The five-paragraph form is meant to be a stepping stone for beginning writers to learn how to organize their ideas, not the end-all formula to present ideas in written form. Since we will be writing beyond the five paragraph form in this class, it would be helpful for those accustomed to writing the five-paragraph form to examine its limitations, in order to avoid inadvertently writing in that format.
1. The five paragraph essay discourages students from making strong connections between the ideas presented in the body of the paper. Almost invariably, students learn to write “We can see (thesis) through Example A, Example B, Example C.” What this generates is more a list than an essay. Because a list does not have strong logical connections from paragraph to paragraph, it cannot handle the sophisticated relationships between ideas that students are trying to cultivate.
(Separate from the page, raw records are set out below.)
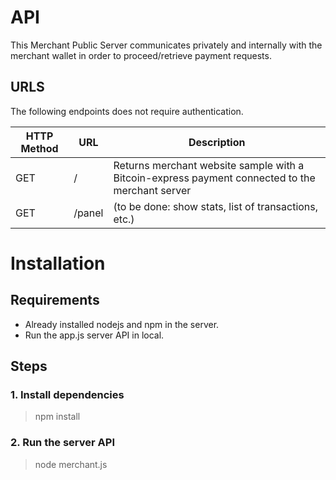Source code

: # API

This Merchant Public Server communicates privately and internally with the merchant wallet in order to proceed/retrieve payment requests.

## URLS

The following endpoints does not require authentication.

| HTTP Method        | URL           | Description  |
| ------------- |-------------| -----|
| GET | / | Returns merchant website sample with a Bitcoin-express payment connected to the merchant server |
| GET | /panel | (to be done: show stats, list of transactions, etc.) |


# Installation

## Requirements

- Already installed nodejs and npm in the server.
- Run the app.js server API in local.

## Steps

### 1. Install dependencies

> npm install

### 2. Run the server API

> node merchant.js
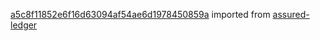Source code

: [a5c8f11852e6f16d63094af54ae6d1978450859a](https://github.com/insolar/assured-ledger/commit/a5c8f11852e6f16d63094af54ae6d1978450859a) imported from [assured-ledger](https://github.com/insolar/assured-ledger)
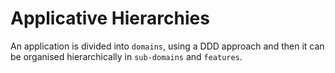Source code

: # Applicative Hierarchies

An application is divided into `domains`, using a DDD approach and then it can be organised hierarchically in `sub-domains` and `features`.
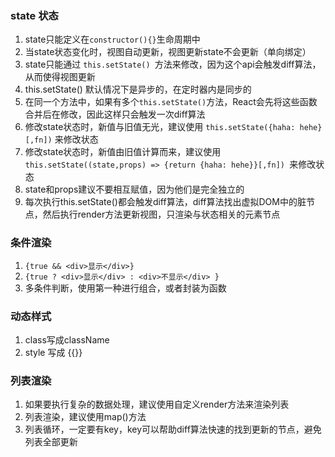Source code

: ### state 状态

1. state只能定义在`constructor(){}`生命周期中
2. 当state状态变化时，视图自动更新，视图更新state不会更新（单向绑定）
3. state只能通过 `this.setState() `方法来修改，因为这个api会触发diff算法，从而使得视图更新
4. this.setState() 默认情况下是异步的，在定时器内是同步的
5. 在同一个方法中，如果有多个`this.setState()`方法，React会先将这些函数合并后在修改，因此这样只会触发一次diff算法
6. 修改state状态时，新值与旧值无光，建议使用 `this.setState({haha: hehe}[,fn])` 来修改状态
7. 修改state状态时，新值由旧值计算而来，建议使用 `this.setState((state,props) => {return {haha: hehe}}[,fn]) `来修改状态
8. state和props建议不要相互赋值，因为他们是完全独立的
9. 每次执行this.setState()都会触发diff算法，diff算法找出虚拟DOM中的脏节点，然后执行render方法更新视图，只渲染与状态相关的元素节点

### 条件渲染

1. `{true && <div>显示</div>}`
2. `{true ? <div>显示</div> : <div>不显示</div> }`
3. 多条件判断，使用第一种进行组合，或者封装为函数

### 动态样式

1. class写成className
2. style 写成 {{}}  

### 列表渲染

1. 如果要执行复杂的数据处理，建议使用自定义render方法来渲染列表
2. 列表渲染，建议使用map()方法
3. 列表循环，一定要有key，key可以帮助diff算法快速的找到更新的节点，避免列表全部更新
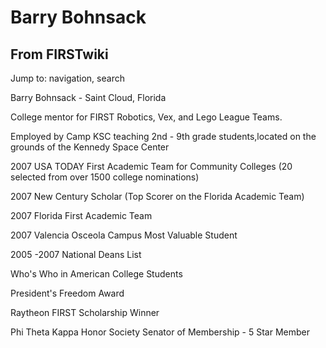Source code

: # Barry Bohnsack

## From FIRSTwiki

Jump to: navigation, search

Barry Bohnsack - Saint Cloud, Florida

College mentor for FIRST Robotics, Vex, and Lego League Teams.

Employed by Camp KSC teaching 2nd - 9th grade students,located on the grounds of the Kennedy Space Center

2007 USA TODAY First Academic Team for Community Colleges (20 selected from over 1500 college nominations)

2007 New Century Scholar (Top Scorer on the Florida Academic Team)

2007 Florida First Academic Team

2007 Valencia Osceola Campus Most Valuable Student

2005 -2007 National Deans List

Who's Who in American College Students

President's Freedom Award

Raytheon FIRST Scholarship Winner

Phi Theta Kappa Honor Society Senator of Membership - 5 Star Member
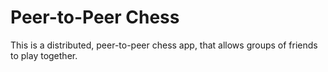 # Peer-to-Peer Chess
This is a distributed, peer-to-peer chess app, that allows groups of friends to play together. 
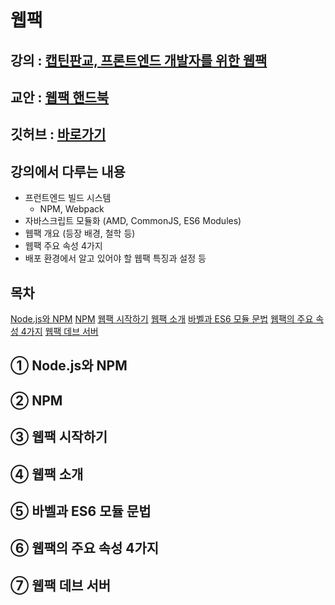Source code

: # 웹팩

## 강의 : [캡틴판교, 프론트엔드 개발자를 위한 웹팩](#https://www.inflearn.com/course/%ED%94%84%EB%9F%B0%ED%8A%B8%EC%97%94%EB%93%9C-%EC%9B%B9%ED%8C%A9/dashboard)

## 교안 : [웹팩 핸드북](https://joshua1988.github.io/webpack-guide/)

## 깃허브 : [바로가기](https://github.com/joshua1988/LearnWebpack)

## 강의에서 다루는 내용

- 프런트엔드 빌드 시스템
  - NPM, Webpack
- 자바스크립트 모듈화 (AMD, CommonJS, ES6 Modules)
- 웹팩 개요 (등장 배경, 철학 등)
- 웹팩 주요 속성 4가지
- 배포 환경에서 알고 있어야 할 웹팩 특징과 설정 등

## 목차

[Node.js와 NPM](#①-Node.js와-NPM)
[NPM](#②-NPM)
[웹팩 시작하기](#③-웹팩-시작하기)
[웹팩 소개](#④-웹팩-소개)
[바벨과 ES6 모듈 문법](#⑤-바벨과-ES6-모듈-문법)
[웹팩의 주요 속성 4가지](#⑥-웹팩의-주요-속성-4가지)
[웹팩 데브 서버](#⑦-웹팩-데브-서버)

## ① Node.js와 NPM

## ② NPM

## ③ 웹팩 시작하기

## ④ 웹팩 소개

## ⑤ 바벨과 ES6 모듈 문법

## ⑥ 웹팩의 주요 속성 4가지

## ⑦ 웹팩 데브 서버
2. The introduction and conclusion are often a series of thinly veiled repetitions. The five paragraph essay expects the reader to be partially illiterate, and repeats its points through the introduction and conclusion as if to certify that nothing was missed. A conclusion that begins with “In conclusion, this essay has shown that,” and then repeats all of the ideas in a shuffled order doesn’t add anything to the essay, and might as well be cut.
3. In the five paragraph essay, the form generates the content. Students feel pressured to come up with exactly three points, rather than two with two subheadings under each, or four points, with the last one having three subheadings. In other words, the focus turns away from what the argument requires, and toward how to configure ideas so they will fit inside the restrictive format. Ultimately, this means that many ideas fit awkwardly and do not reach their full rhetorical potential.
Questions for discussion:
What does the five paragraph essay do well?
What should a more advanced essay accomplish structurally?